— Да, да, совершенно правильно! Это прочитывается в самой его позе.
— На самом деле, как раз это и достойно сожаления, — сказал Дюма.
— Но это верх мастерства! — воскликнула дама. — Какой талант! Какой гений!
— Талант, может быть, но гений нет, — возразил Дюма, — разумеется нет.
— Почему?
— Потому, что этот могиканин, сударыня, не имеет права на подобные мысли. Он не настоящий индеец; это парижанин, взявший напрокат маскарадный костюм; через несколько часов, вернув костюм в магазин, он вернётся в контору, где занимается куплей и продажей акций железных дорог.
— Я начинаю понимать ваши возражения, сударь. Эта картина слишком хорошо написана.
— Именно, — согласился Дюма. — Художник сам пал жертвой маскарада. Свой здравый смысл он пожертвовал мастерству. Поэтому мы восхищаемся его произведением, хотя оно должно вызывать у нас содрогание. Если бы он оказался способен заставить вас почувствовать правдивость этой сцены, ваше сердце было бы разбито. Эта правдивость раскрыла бы глаза французам на безумие, заключающееся в том, чтобы драться на дуэли из-за обиды или упрямства, на безумие привычки, исказившей наше понятие об истинной чести и подлинном мужестве, сделав нас посмешищем в глазах других народов.
Благоговейное молчание встретило последние слова писателя, но в задних рядах собравшихся перед картиной зрителей чуткое ухо смогло бы уловить еле слышные фразы, вроде следующих: «Речь, естественно, идёт о его собственной репутации... Он обязан защищаться... Как зовут его противника? Эжен де Мирекур...».

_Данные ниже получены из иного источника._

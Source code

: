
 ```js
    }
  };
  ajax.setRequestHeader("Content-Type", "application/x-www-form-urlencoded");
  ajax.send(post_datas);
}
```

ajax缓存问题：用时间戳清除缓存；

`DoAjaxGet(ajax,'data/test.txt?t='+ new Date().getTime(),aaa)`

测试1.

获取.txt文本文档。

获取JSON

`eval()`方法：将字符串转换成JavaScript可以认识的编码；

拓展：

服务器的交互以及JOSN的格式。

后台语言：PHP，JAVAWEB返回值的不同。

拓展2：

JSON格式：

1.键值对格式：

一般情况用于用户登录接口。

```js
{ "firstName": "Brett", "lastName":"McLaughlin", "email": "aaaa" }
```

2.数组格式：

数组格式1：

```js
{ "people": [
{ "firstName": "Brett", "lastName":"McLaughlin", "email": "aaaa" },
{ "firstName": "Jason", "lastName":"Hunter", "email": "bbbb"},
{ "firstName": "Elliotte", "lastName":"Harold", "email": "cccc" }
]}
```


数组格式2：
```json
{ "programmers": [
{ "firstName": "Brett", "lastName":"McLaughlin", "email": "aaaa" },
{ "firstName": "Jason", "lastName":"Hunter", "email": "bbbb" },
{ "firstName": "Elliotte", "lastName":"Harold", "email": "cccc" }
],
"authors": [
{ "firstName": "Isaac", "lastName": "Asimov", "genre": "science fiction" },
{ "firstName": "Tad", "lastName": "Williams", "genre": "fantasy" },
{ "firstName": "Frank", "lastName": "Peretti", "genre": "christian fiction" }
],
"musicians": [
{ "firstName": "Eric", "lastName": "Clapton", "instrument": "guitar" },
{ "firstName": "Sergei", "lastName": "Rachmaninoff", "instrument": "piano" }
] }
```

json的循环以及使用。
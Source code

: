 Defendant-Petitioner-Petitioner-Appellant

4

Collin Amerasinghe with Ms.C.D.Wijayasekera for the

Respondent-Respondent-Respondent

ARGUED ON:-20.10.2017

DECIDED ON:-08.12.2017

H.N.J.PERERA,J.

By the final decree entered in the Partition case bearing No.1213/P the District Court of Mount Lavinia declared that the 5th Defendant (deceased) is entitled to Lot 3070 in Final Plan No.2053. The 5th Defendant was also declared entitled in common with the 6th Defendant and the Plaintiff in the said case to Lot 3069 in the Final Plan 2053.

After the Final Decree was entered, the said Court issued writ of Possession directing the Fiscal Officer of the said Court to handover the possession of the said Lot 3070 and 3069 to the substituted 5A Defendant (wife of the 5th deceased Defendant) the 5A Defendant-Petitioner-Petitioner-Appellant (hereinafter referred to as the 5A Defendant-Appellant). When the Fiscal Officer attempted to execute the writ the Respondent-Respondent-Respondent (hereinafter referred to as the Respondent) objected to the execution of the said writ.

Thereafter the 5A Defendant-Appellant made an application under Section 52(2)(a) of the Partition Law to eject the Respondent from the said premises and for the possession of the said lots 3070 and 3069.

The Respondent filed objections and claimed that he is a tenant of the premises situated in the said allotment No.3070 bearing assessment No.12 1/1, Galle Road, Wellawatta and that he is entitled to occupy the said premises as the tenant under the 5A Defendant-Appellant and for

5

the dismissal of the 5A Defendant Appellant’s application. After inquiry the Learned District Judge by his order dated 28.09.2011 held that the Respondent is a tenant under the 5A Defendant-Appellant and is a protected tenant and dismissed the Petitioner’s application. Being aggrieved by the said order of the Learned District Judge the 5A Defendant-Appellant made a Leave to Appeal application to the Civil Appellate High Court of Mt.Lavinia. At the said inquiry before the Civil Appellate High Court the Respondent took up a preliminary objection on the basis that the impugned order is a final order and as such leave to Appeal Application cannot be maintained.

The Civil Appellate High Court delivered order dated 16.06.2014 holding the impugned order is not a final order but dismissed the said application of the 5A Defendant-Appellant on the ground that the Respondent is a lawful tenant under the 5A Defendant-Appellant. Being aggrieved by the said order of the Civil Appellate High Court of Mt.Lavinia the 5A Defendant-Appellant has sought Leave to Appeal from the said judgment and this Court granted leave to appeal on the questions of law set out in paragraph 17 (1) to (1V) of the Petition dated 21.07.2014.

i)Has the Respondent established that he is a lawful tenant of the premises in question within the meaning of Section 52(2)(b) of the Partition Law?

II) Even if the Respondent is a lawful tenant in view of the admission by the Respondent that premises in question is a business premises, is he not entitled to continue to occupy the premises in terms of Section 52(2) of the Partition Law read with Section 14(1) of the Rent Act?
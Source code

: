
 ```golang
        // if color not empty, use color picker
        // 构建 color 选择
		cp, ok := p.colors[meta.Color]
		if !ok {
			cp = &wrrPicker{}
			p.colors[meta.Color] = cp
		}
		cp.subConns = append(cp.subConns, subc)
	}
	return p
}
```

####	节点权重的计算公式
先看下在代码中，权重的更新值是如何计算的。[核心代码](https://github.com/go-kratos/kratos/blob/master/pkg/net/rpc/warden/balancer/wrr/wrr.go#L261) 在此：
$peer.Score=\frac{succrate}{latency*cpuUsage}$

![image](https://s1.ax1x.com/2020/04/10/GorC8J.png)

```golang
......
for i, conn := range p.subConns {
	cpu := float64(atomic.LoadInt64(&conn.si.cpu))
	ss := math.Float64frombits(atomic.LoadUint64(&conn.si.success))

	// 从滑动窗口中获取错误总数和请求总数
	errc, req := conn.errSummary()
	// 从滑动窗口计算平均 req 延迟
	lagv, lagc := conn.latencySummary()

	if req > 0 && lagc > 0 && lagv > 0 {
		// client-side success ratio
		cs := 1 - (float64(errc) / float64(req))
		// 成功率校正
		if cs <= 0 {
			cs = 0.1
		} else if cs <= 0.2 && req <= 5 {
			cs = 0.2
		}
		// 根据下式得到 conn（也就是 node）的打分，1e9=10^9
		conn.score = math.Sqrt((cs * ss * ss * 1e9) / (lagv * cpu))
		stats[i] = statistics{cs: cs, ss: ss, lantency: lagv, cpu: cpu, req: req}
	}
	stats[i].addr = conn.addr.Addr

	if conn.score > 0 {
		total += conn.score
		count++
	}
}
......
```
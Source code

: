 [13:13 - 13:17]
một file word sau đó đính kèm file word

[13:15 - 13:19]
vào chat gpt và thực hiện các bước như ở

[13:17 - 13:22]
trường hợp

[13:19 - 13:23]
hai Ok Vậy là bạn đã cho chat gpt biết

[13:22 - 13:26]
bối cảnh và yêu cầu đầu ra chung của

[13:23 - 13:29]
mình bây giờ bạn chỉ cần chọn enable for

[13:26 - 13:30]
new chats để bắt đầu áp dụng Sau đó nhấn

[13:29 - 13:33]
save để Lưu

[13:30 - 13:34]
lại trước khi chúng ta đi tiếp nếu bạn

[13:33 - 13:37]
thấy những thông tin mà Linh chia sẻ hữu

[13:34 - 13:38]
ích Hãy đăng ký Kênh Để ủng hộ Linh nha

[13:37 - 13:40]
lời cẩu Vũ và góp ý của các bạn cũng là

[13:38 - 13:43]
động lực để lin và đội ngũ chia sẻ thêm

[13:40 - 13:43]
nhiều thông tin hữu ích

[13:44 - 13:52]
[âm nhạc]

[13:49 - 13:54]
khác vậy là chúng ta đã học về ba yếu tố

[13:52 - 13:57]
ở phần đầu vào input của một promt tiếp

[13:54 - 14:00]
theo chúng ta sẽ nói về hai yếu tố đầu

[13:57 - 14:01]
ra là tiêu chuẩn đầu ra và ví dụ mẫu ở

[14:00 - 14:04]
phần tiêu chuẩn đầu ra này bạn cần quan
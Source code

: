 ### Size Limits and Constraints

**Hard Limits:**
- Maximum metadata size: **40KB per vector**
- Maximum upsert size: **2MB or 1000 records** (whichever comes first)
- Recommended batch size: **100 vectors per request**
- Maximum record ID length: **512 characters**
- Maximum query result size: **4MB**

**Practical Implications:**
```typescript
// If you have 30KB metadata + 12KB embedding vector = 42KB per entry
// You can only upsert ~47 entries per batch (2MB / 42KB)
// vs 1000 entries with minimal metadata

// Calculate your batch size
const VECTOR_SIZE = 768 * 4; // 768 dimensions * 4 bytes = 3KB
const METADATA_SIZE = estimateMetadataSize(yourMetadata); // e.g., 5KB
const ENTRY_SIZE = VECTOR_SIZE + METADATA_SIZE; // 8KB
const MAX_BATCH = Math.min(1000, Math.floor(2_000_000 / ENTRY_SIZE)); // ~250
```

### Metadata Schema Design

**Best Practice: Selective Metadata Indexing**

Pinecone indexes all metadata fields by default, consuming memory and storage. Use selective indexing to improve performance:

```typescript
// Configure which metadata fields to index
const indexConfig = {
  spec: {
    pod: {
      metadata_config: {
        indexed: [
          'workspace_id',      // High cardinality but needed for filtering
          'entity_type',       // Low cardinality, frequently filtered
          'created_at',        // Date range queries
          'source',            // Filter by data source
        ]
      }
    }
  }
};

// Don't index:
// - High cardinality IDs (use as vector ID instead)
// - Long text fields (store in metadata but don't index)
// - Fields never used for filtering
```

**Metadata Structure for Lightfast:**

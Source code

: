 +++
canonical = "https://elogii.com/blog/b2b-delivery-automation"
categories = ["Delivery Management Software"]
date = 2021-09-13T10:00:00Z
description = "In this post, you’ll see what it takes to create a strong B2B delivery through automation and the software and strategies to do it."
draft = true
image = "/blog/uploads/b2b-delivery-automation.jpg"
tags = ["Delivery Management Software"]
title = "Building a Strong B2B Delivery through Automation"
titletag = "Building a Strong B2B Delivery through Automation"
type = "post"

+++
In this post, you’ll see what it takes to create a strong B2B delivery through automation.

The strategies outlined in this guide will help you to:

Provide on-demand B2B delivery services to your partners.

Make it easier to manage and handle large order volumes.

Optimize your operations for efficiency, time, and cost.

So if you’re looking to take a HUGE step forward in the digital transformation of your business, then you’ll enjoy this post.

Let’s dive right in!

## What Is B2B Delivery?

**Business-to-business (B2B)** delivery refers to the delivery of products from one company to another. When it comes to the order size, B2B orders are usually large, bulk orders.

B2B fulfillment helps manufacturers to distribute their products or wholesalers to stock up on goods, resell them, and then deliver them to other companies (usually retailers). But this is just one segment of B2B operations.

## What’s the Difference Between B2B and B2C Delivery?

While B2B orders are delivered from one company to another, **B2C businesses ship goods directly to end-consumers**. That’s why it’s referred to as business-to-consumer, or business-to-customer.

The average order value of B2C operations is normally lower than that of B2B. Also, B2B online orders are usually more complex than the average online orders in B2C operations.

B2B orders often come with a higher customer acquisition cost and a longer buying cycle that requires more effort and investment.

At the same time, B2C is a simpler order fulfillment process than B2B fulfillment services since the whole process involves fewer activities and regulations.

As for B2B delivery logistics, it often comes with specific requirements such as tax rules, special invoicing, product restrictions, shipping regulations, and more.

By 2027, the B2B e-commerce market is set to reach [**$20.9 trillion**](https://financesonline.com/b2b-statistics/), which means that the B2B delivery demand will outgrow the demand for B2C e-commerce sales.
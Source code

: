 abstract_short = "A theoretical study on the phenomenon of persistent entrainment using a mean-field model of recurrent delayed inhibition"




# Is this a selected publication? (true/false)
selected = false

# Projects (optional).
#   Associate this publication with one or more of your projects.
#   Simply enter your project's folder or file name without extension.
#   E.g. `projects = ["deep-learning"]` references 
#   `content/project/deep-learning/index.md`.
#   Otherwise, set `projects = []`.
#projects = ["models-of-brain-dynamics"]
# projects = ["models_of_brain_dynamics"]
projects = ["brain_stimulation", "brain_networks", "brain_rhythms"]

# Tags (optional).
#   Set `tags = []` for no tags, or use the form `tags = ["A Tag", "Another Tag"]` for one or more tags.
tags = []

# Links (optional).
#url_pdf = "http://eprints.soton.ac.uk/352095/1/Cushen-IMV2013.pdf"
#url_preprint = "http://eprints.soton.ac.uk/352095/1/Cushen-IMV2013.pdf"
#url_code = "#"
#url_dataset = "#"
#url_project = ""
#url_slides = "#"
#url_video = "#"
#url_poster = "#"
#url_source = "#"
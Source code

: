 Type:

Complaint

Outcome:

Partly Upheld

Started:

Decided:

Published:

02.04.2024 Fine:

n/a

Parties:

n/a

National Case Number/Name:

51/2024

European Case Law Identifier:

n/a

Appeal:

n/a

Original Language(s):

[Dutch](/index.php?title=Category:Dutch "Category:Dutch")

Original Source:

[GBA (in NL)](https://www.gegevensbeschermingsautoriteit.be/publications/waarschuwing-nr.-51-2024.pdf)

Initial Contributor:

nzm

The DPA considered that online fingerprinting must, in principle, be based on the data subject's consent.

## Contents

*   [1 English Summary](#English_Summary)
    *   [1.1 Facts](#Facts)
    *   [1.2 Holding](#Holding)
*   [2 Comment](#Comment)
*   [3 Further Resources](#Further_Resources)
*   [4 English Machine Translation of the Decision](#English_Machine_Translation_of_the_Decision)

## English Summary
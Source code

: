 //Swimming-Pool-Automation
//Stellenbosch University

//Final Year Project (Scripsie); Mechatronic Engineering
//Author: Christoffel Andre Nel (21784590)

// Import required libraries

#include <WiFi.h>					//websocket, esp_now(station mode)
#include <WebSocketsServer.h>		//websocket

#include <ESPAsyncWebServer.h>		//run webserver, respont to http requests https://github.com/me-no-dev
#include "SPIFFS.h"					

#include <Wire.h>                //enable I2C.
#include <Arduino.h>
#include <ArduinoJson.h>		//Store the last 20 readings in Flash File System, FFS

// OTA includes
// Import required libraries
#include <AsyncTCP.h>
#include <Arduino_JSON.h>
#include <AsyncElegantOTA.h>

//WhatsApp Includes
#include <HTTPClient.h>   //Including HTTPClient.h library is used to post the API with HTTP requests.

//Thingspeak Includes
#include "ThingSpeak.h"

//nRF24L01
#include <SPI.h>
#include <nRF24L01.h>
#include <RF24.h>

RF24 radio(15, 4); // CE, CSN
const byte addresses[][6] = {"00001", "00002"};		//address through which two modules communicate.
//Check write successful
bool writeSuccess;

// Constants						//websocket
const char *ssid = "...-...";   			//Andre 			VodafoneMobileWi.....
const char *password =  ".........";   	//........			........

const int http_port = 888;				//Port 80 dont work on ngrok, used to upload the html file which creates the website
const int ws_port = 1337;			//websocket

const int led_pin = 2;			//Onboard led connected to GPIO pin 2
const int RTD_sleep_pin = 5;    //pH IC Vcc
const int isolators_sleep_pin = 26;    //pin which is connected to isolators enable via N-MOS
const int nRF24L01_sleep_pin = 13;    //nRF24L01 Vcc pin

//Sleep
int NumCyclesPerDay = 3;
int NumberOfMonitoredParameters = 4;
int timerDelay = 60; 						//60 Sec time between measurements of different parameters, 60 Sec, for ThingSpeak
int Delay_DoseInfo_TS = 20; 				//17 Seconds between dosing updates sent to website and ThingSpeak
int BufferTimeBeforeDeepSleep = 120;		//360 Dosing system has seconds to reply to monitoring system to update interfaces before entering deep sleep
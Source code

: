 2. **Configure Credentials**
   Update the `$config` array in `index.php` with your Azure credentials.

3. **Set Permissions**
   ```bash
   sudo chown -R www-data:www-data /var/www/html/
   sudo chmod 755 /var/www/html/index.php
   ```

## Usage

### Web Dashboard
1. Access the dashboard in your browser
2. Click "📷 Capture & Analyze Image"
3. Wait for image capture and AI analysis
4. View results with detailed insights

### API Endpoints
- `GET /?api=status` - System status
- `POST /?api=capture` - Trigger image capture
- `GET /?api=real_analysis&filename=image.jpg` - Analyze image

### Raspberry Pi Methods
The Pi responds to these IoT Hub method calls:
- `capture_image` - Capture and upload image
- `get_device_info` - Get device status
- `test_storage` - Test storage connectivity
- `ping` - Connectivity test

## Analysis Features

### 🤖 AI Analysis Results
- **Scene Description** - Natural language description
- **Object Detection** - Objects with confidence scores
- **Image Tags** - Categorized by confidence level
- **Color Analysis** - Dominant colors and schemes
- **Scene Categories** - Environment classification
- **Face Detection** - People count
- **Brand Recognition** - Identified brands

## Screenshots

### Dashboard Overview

Большинство присутствующих испытывало лёгкое смущение оттого, что им не хватило остроумия отыскать в картине множество неверных деталей, на которые им указал Дюма. Они знали о сомнениях, существовавших не только относительно порядочности Дюма как писателя, но и в отношении его личного мужества и тех приключений, какие он приписывал себе в собственных книгах; наверное, этот человек, более проницательный, чем они, превосходит умом тех, кто разоблачает его обманы.
Жюль Верн с задумчивым видом смотрел вслед Дюма, испытывая, должно быть, лёгкое чувство вины в отношении себя самого.
Только Пьер Ларусс бросился к Дюма, тепло подавшего ему руку.
— Я слушал вас, и у меня возникло впечатление, — заметил Ларусс, — что об этой картине вы знаете больше, чем сказали нам.
— Ничуть, — живо возразил Дюма.
— Можно держать пари, что вы лично присутствовали на этой дуэли, что вы были герцогом де Гизом, могиканином или Арлекином. Вы сделали такие замечания, которые никогда не пришли бы в голову ни мне, ни большинству других зрителей. Хотя глупцом я себя не считаю.
— Господин Ларусс, высказываясь по поводу картины Жерома, — ответил Дюма, — я делал то, что мне приходилось десятки тысяч разделать в моих романах, чтобы написать живую сцену. Но я не мог быть свидетелем всех сцен, созданных в моих пьесах и книгах. Однако я был вынужден их оживлять. Для создания подобного эффекта у человека есть шестое чувство: чувство правдивости.
Ларуссу очень хотелось бы продолжить разговор и задать один вопрос, чтобы узнать, почему к Дюма, кого в прошлом считали великим писателем, теперь стали относиться с большей или меньшей снисходительностью, считая своего рода шарлатаном. Но сделать это было невозможно, не рискуя оскорбить писателя. Наверное, Дюма угадал мысль энциклопедиста, ибо сказал:
— Люди прощают все ошибки художнику, одарённому гением, и не извиняют ни одной ошибки у того, кто наделён только талантом. Мне это известно, ибо в прошлом у меня был гений, а сейчас остался лишь талант.
Через некоторое время, желая приобрести эту картину, Ларусс увидел Дюма, вышедшего из кабинета художественного агента выставки. Дюма не заметил Ларусса.
— Господин Дюма покупает «Дуэль после маскарада» Жерома? — осведомился он у агента.
— О нет, сударь! — воскликнул тот. — Я лишь сообщил ему, что этот холст уже приобрёл герцог д’Омаль[20].